RECORDS PROVIDED Start Marker
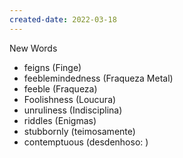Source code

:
 ```yaml
---
created-date: 2022-03-18
---
```


New Words

- feigns (Finge)
- feeblemindedness (Fraqueza Metal)
- feeble (Fraqueza)
- Foolishness (Loucura)
- unruliness (Indisciplina)
- riddles (Enigmas)
- stubbornly (teimosamente)
- contemptuous (desdenhoso: )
RECORDS PROVIDED End Marker
* [EXERCISE INSTRUCTIONS]
List all lines from the entries that include the word "Fraqueza".

* [ANSWER TO THIS PROBLEM]
- feeblemindedness (Fraqueza Metal)
- feeble (Fraqueza)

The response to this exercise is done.